I think filters vs no filters is a completely pointless argument. The facts are all out there- and it is entirely on the user to decide what's best for him and for that situation. Anyone who puts out a fatuous argument stating he knows best is bound to be attacked, by geeks or not. And that still does not call for personal attacks, especially from members who have yet to contribute anything to the forum.


----------



## infared (Jul 13, 2014)

wtlloyd said:


> Come for the rumors, stay for the entertainment!



REALLY!!!! The train really came off the tracks here. LOL!
I use filters...my prints hang in galleries...people buy them. They don't ask if I had a filter on the lens or not. Its all personal choice. I will continue to protect my expensive equipment. It works well for me. If I put a B&W XS-Pro/Nano-MC on my lens and shoot a test with and without, upon close inspection I can see no difference in the images. The only thing that upsets me is that I can't put a filter on my 17mm TSE....especially because the glass sticks out into the room and that makes it the most prone to damage of all of my lenses! LOL!.


----------



## sagittariansrock (Jul 13, 2014)

infared said:


> wtlloyd said:
> 
> 
> > Come for the rumors, stay for the entertainment!
> ...



There's the wonderpana system.


----------



## ecka (Jul 13, 2014)

"Filters or no filters" is not the question. The question is - "Filters 24/7, or filters only when the extra protection is needed" (like wet, dusty environments, with dirt, sand and other stuff flying around). In most ordinary everyday situations, a lens hood can protect the front element from damage perfectly well.
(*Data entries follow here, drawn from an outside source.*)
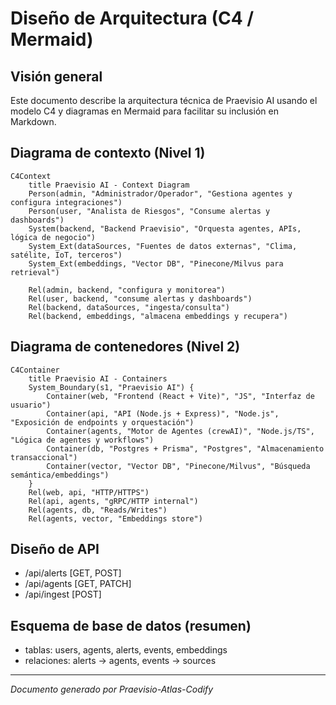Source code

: # Diseño de Arquitectura (C4 / Mermaid)

## Visión general
Este documento describe la arquitectura técnica de Praevisio AI usando el modelo C4 y diagramas en Mermaid para facilitar su inclusión en Markdown.

## Diagrama de contexto (Nivel 1)
```mermaid
C4Context
    title Praevisio AI - Context Diagram
    Person(admin, "Administrador/Operador", "Gestiona agentes y configura integraciones")
    Person(user, "Analista de Riesgos", "Consume alertas y dashboards")
    System(backend, "Backend Praevisio", "Orquesta agentes, APIs, lógica de negocio")
    System_Ext(dataSources, "Fuentes de datos externas", "Clima, satélite, IoT, terceros")
    System_Ext(embeddings, "Vector DB", "Pinecone/Milvus para retrieval")

    Rel(admin, backend, "configura y monitorea")
    Rel(user, backend, "consume alertas y dashboards")
    Rel(backend, dataSources, "ingesta/consulta")
    Rel(backend, embeddings, "almacena embeddings y recupera")
```

## Diagrama de contenedores (Nivel 2)
```mermaid
C4Container
    title Praevisio AI - Containers
    System_Boundary(s1, "Praevisio AI") {
        Container(web, "Frontend (React + Vite)", "JS", "Interfaz de usuario")
        Container(api, "API (Node.js + Express)", "Node.js", "Exposición de endpoints y orquestación")
        Container(agents, "Motor de Agentes (crewAI)", "Node.js/TS", "Lógica de agentes y workflows")
        Container(db, "Postgres + Prisma", "Postgres", "Almacenamiento transaccional")
        Container(vector, "Vector DB", "Pinecone/Milvus", "Búsqueda semántica/embeddings")
    }
    Rel(web, api, "HTTP/HTTPS")
    Rel(api, agents, "gRPC/HTTP internal")
    Rel(agents, db, "Reads/Writes")
    Rel(agents, vector, "Embeddings store")
```

## Diseño de API
- /api/alerts [GET, POST]
- /api/agents [GET, PATCH]
- /api/ingest [POST]

## Esquema de base de datos (resumen)
- tablas: users, agents, alerts, events, embeddings
- relaciones: alerts -> agents, events -> sources

---

*Documento generado por Praevisio-Atlas-Codify*
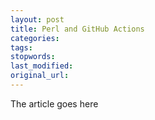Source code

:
 ```yaml
---
layout: post
title: Perl and GitHub Actions
categories:
tags:
stopwords:
last_modified:
original_url: 
---
```


The article goes here

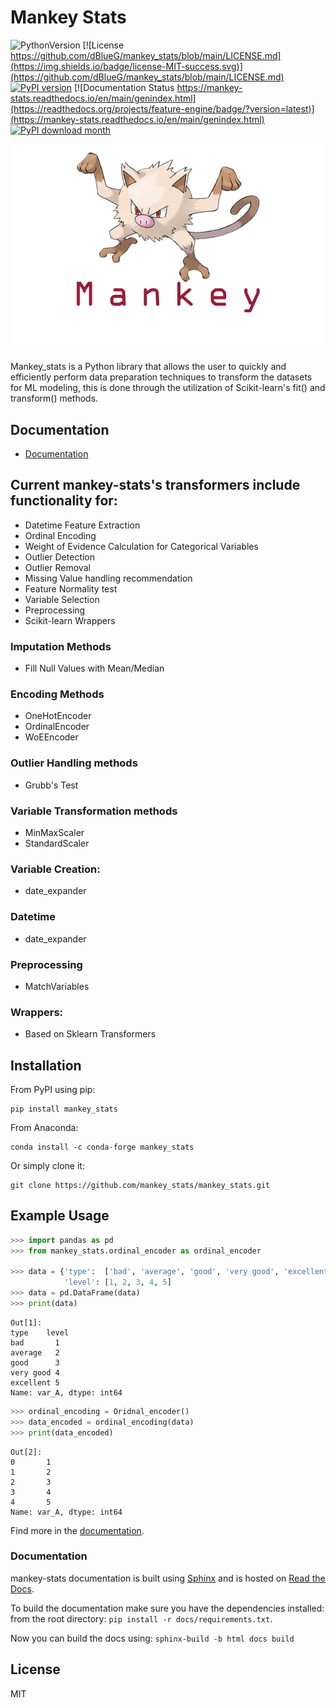# Mankey Stats

![PythonVersion](https://img.shields.io/badge/python-3.6%20|3.7%20|%203.8%20|%203.9-success)
[![License https://github.com/dBlueG/mankey_stats/blob/main/LICENSE.md](https://img.shields.io/badge/license-MIT-success.svg)](https://github.com/dBlueG/mankey_stats/blob/main/LICENSE.md)
[![PyPI version](https://badge.fury.io/py/feature-engine.svg)](https://badge.fury.io/py/feature-engine)
[![Documentation Status https://mankey-stats.readthedocs.io/en/main/genindex.html](https://readthedocs.org/projects/feature-engine/badge/?version=latest)](https://mankey-stats.readthedocs.io/en/main/genindex.html)
[![PyPI download month](https://img.shields.io/pypi/dm/ansicolortags.svg)](https://pypi.python.org/pypi/mankey_stats/)


![alt text](https://github.com/dBlueG/mankey_stats/blob/main/mankey.png)


Mankey_stats is a Python library that allows the user to quickly and efficiently perform data preparation techniques to transform the datasets for ML modeling, this is done through the utilization of Scikit-learn's fit() and transform() methods.


## Documentation

* [Documentation](https://mankey-stats.readthedocs.io/en/main/#)


## Current mankey-stats's transformers include functionality for:

* Datetime Feature Extraction
* Ordinal Encoding
* Weight of Evidence Calculation for Categorical Variables
* Outlier Detection 
* Outlier Removal
* Missing Value handling recommendation
* Feature Normality test
* Variable Selection
* Preprocessing
* Scikit-learn Wrappers

### Imputation Methods
* Fill Null Values with Mean/Median

### Encoding Methods
* OneHotEncoder
* OrdinalEncoder
* WoEEncoder

### Outlier Handling methods
* Grubb's Test

### Variable Transformation methods
* MinMaxScaler
* StandardScaler

### Variable Creation:
 * date_expander

### Datetime
 * date_expander
 
### Preprocessing
 * MatchVariables
 
### Wrappers:
 * Based on Sklearn Transformers

## Installation

From PyPI using pip:

```
pip install mankey_stats
```

From Anaconda:

```
conda install -c conda-forge mankey_stats

```

Or simply clone it:

```
git clone https://github.com/mankey_stats/mankey_stats.git
```

## Example Usage

```python
>>> import pandas as pd
>>> from mankey_stats.ordinal_encoder as ordinal_encoder

>>> data = {'type':  ['bad', 'average', 'good', 'very good', 'excellent'],
            'level': [1, 2, 3, 4, 5]
>>> data = pd.DataFrame(data)
>>> print(data)
```

```
Out[1]:
type    level
bad       1
average   2
good      3
very good 4
excellent 5  
Name: var_A, dtype: int64
```
    
```python 
>>> ordinal_encoding = Oridnal_encoder()
>>> data_encoded = ordinal_encoding(data)
>>> print(data_encoded)
```

```
Out[2]:
0       1
1       2
2       3
3       4
4       5
Name: var_A, dtype: int64
```

Find more in the [documentation](https://mankey-stats.readthedocs.io/en/main/#).

### Documentation

mankey-stats documentation is built using [Sphinx](https://www.sphinx-doc.org) and is hosted on [Read the Docs](https://readthedocs.org/).

To build the documentation make sure you have the dependencies installed: from the root directory: ``pip install -r docs/requirements.txt``.

Now you can build the docs using: ``sphinx-build -b html docs build``


## License

MIT

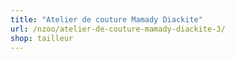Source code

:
 ```yaml
---
title: "Atelier de couture Mamady Diackite"
url: /nzoo/atelier-de-couture-mamady-diackite-3/
shop: tailleur
---
```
@neutronomist. Talking about sex . Does the fear of STD's make you wear a condom 24/7? (or did? before marriage)
No offense, just kidding .


----------



## sagittariansrock (Jul 13, 2014)

ecka said:


> "Filters or no filters" is not the question. The question is - "Filters 24/7, or filters only when the extra protection is needed" (like wet, dusty environments, with dirt, sand and other stuff flying around). In most ordinary everyday situations, a lens hood can protect the front element from damage perfectly well.
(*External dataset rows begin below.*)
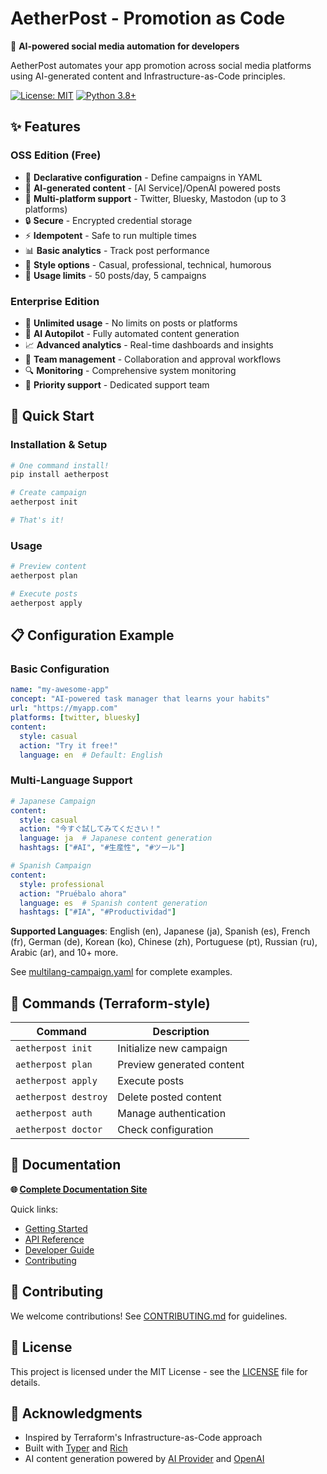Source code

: # AetherPost - Promotion as Code

🚀 **AI-powered social media automation for developers**

AetherPost automates your app promotion across social media platforms using AI-generated content and Infrastructure-as-Code principles.

[![License: MIT](https://img.shields.io/badge/License-MIT-yellow.svg)](https://opensource.org/licenses/MIT)
[![Python 3.8+](https://img.shields.io/badge/python-3.8+-blue.svg)](https://www.python.org/downloads/)

## ✨ Features

### OSS Edition (Free)
- 🎯 **Declarative configuration** - Define campaigns in YAML
- 🤖 **AI-generated content** - [AI Service]/OpenAI powered posts
- 📱 **Multi-platform support** - Twitter, Bluesky, Mastodon (up to 3 platforms)
- 🔒 **Secure** - Encrypted credential storage
- ⚡ **Idempotent** - Safe to run multiple times
- 📊 **Basic analytics** - Track post performance
- 🎨 **Style options** - Casual, professional, technical, humorous
- 📝 **Usage limits** - 50 posts/day, 5 campaigns

### Enterprise Edition
- 🚀 **Unlimited usage** - No limits on posts or platforms
- 🤖 **AI Autopilot** - Fully automated content generation
- 📈 **Advanced analytics** - Real-time dashboards and insights
- 👥 **Team management** - Collaboration and approval workflows
- 🔍 **Monitoring** - Comprehensive system monitoring
- 🎯 **Priority support** - Dedicated support team

## 🚀 Quick Start

### Installation & Setup

```bash
# One command install!
pip install aetherpost

# Create campaign
aetherpost init

# That's it!
```

### Usage

```bash
# Preview content
aetherpost plan

# Execute posts
aetherpost apply
```

## 📋 Configuration Example

### Basic Configuration
```yaml
name: "my-awesome-app"
concept: "AI-powered task manager that learns your habits"
url: "https://myapp.com"
platforms: [twitter, bluesky]
content:
  style: casual
  action: "Try it free!"
  language: en  # Default: English
```

### Multi-Language Support
```yaml
# Japanese Campaign
content:
  style: casual
  action: "今すぐ試してみてください！"
  language: ja  # Japanese content generation
  hashtags: ["#AI", "#生産性", "#ツール"]

# Spanish Campaign  
content:
  style: professional
  action: "Pruébalo ahora"
  language: es  # Spanish content generation
  hashtags: ["#IA", "#Productividad"]
```

**Supported Languages**: English (en), Japanese (ja), Spanish (es), French (fr), German (de), Korean (ko), Chinese (zh), Portuguese (pt), Russian (ru), Arabic (ar), and 10+ more.

See [multilang-campaign.yaml](examples/multilang-campaign.yaml) for complete examples.

## 🔧 Commands (Terraform-style)

| Command | Description |
|---------|-------------|
| `aetherpost init` | Initialize new campaign |
| `aetherpost plan` | Preview generated content |
| `aetherpost apply` | Execute posts |
| `aetherpost destroy` | Delete posted content |
| `aetherpost auth` | Manage authentication |
| `aetherpost doctor` | Check configuration |

## 📖 Documentation

**🌐 [Complete Documentation Site](https://d3b75mcubdhimz.cloudfront.net)**

Quick links:
- [Getting Started](https://d3b75mcubdhimz.cloudfront.net/getting-started.html)
- [API Reference](https://d3b75mcubdhimz.cloudfront.net/api-reference.html)
- [Developer Guide](https://d3b75mcubdhimz.cloudfront.net/developer-onboarding.html)
- [Contributing](https://d3b75mcubdhimz.cloudfront.net/contributing.html)

## 🤝 Contributing

We welcome contributions! See [CONTRIBUTING.md](CONTRIBUTING.md) for guidelines.

## 📄 License

This project is licensed under the MIT License - see the [LICENSE](LICENSE) file for details.

## 🙏 Acknowledgments

- Inspired by Terraform's Infrastructure-as-Code approach
- Built with [Typer](https://typer.tiangolo.com/) and [Rich](https://rich.readthedocs.io/)
- AI content generation powered by [AI Provider](https://www.anthropic.com/) and [OpenAI](https://openai.com/)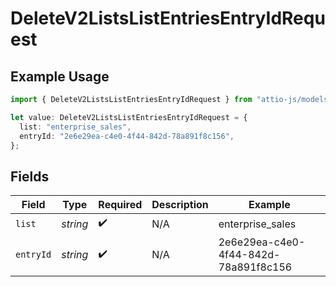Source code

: # DeleteV2ListsListEntriesEntryIdRequest

## Example Usage

```typescript
import { DeleteV2ListsListEntriesEntryIdRequest } from "attio-js/models/operations";

let value: DeleteV2ListsListEntriesEntryIdRequest = {
  list: "enterprise_sales",
  entryId: "2e6e29ea-c4e0-4f44-842d-78a891f8c156",
};
```

## Fields

| Field                                | Type                                 | Required                             | Description                          | Example                              |
| ------------------------------------ | ------------------------------------ | ------------------------------------ | ------------------------------------ | ------------------------------------ |
| `list`                               | *string*                             | :heavy_check_mark:                   | N/A                                  | enterprise_sales                     |
| `entryId`                            | *string*                             | :heavy_check_mark:                   | N/A                                  | 2e6e29ea-c4e0-4f44-842d-78a891f8c156 |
Once again, this is totally subjective.
First, If I feel the UV filter has no effect on MY pictures (I have more of an effect, and I can't remove myself from the equation unfortunately), why would I bother putting it on and off?
Second, in the environment you describe I would cover my whole lens in plastic because sand getting between the rings is a bigger issue. In real world situation, I see a lot of dust in the air, or the occasional spray if I am shooting close to the water or in the rain. The UV filter is just easier to clean off. 

In my case, it is filters 24/7 except when I am using the Lee system. I don't obsess over whether I need a filter or not, it is just convenient to have it on all the time rather than consciously putting it on and off.
I have seen many, many professionals who just put a filter on their lenses and no lens cap when they put them in their shooting bag for quick access.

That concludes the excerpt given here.